Agree with your sentiment about Musk shipping.


It's great to be uber ambitious and futuristic, but not everyone needs to be. Some companies should excel at solving smaller problems. Like search, smaller AI etc.


Google invested in SpaceX specifically for Starlink. I hope the OP sees this.


I didn’t know that. Thanks for the info.


Have you heard of google X? I think they call it the moonshot factory.


What they’re doing tends to be neither ambitious nor successful when you cut through the PR


Ambitious, it was. Successful less so, but still, Waymo came out of X, so not sure that is a fair characterization, but yes, overal, it could have been soooo much more under a Musk-like leadership.


disagree. it’s only recently that google dropped X and moonshots. loon and the wing thing come to mind. sure, now, google isn’t very futurist (look how they botched AI execution), but in the time that starlink was developed, google was very much still futurist.

> speed was unheard of.

lol. only in the usa.

> At the time most ISPs wanted to have bandwidth caps and rate limits because they were afraid of people abusing the network.

lol again. it was all about monopoly incentives.

do you even analyze, bro?

sorry if this comes off too snarky, i have good intentions. i just find your insights very far off base.


Considering that I've worked at ISPs since the early '90s when they were dial-ups and watched them grow up into something more, Yes I would say that I've analyzed.

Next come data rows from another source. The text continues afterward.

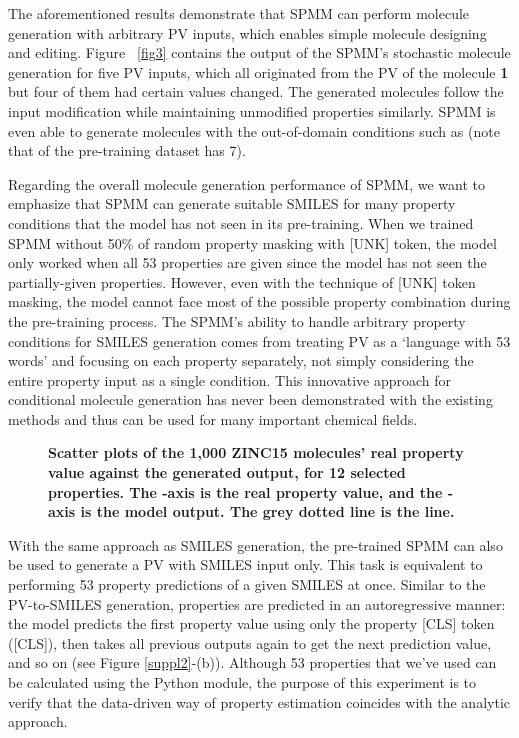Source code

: \documentclass{nature_meth}
\newcommand{\1}{\blmath{1}}
\newcommand{\0}{\blmath{0}}
\begin{document}
The aforementioned results demonstrate that SPMM can perform molecule generation with arbitrary PV inputs, which enables simple molecule designing and editing. Figure ~\ref{fig3} contains the output of the SPMM's stochastic molecule generation for five PV inputs, which all originated from the PV of the molecule \textbf{1} but four of them had certain values changed. The generated molecules follow the input modification while maintaining unmodified properties similarly. SPMM is even able to generate molecules with the out-of-domain conditions such as \emph{} (note that  of the pre-training dataset has 7).

Regarding the overall molecule generation performance of SPMM, we want to emphasize that SPMM can generate suitable SMILES for many property conditions that the model has not seen in its pre-training. When we trained SPMM without 50\% of random property masking with [UNK] token, the model only worked when all 53 properties are given since the model has not seen the partially-given properties. However, even with the technique of [UNK] token masking, the model cannot face most of the  possible property combination during the pre-training process. The SPMM's ability to handle arbitrary property conditions for SMILES generation comes from treating PV as a `language with 53 words' and focusing on each property separately, not simply considering the entire property input as a single condition. This innovative approach for conditional molecule generation has never been demonstrated with the existing methods and thus can be used for many important chemical fields. 

\begin{figure}[!t]
	\centering
 \centerline{}
 \vspace*{-0.5cm}
	\caption{\bf\footnotesize 
Scatter plots of the 1,000 ZINC15 molecules' real property value against the generated output, for 12 selected properties. The -axis is the real property value, and the -axis is the model output. The grey dotted line is the  line.}
	\label{fig2}
\end{figure}
With the same approach as SMILES generation, the pre-trained SPMM can also be used to generate a PV with SMILES input only. 
This task is equivalent to performing 53 property predictions of a given SMILES at once. 
Similar to the PV-to-SMILES generation, properties are predicted in an autoregressive manner: the model predicts the first property value using only the property [CLS] token ([CLS]), then takes all previous outputs again to get the next prediction value, and so on (see Figure \ref{suppl2}-(b)). Although 53 properties that we've used can be calculated using the Python module, the purpose of this experiment is to verify that the data-driven way of property estimation coincides with the analytic approach.
\end{document}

You offer no evidence of any futurist thing that Google has done. At least nothing to the scale of what Elon Musk has done. Everything Google is done has been a calculated safe risk taking a small step forward in technology that was safe. It was absolutely intended to embed their position as a global leader in search and nothing else.

So you can be snarky all you want but it's more important to be correct and back up your statements with evidence. Even Google coming out with Chrome was not a futurist moonshot it was simply taking advantage of the fact that all other browsers sucked and they wanted to cement their position as a search leader and tracking what people do.


Project Loon was futuristic. It did not achieve the scale of Starlink because it failed, not because it wasn’t futuristic.

Google also invested early into self-driving cars and remains well ahead of Musk in that area.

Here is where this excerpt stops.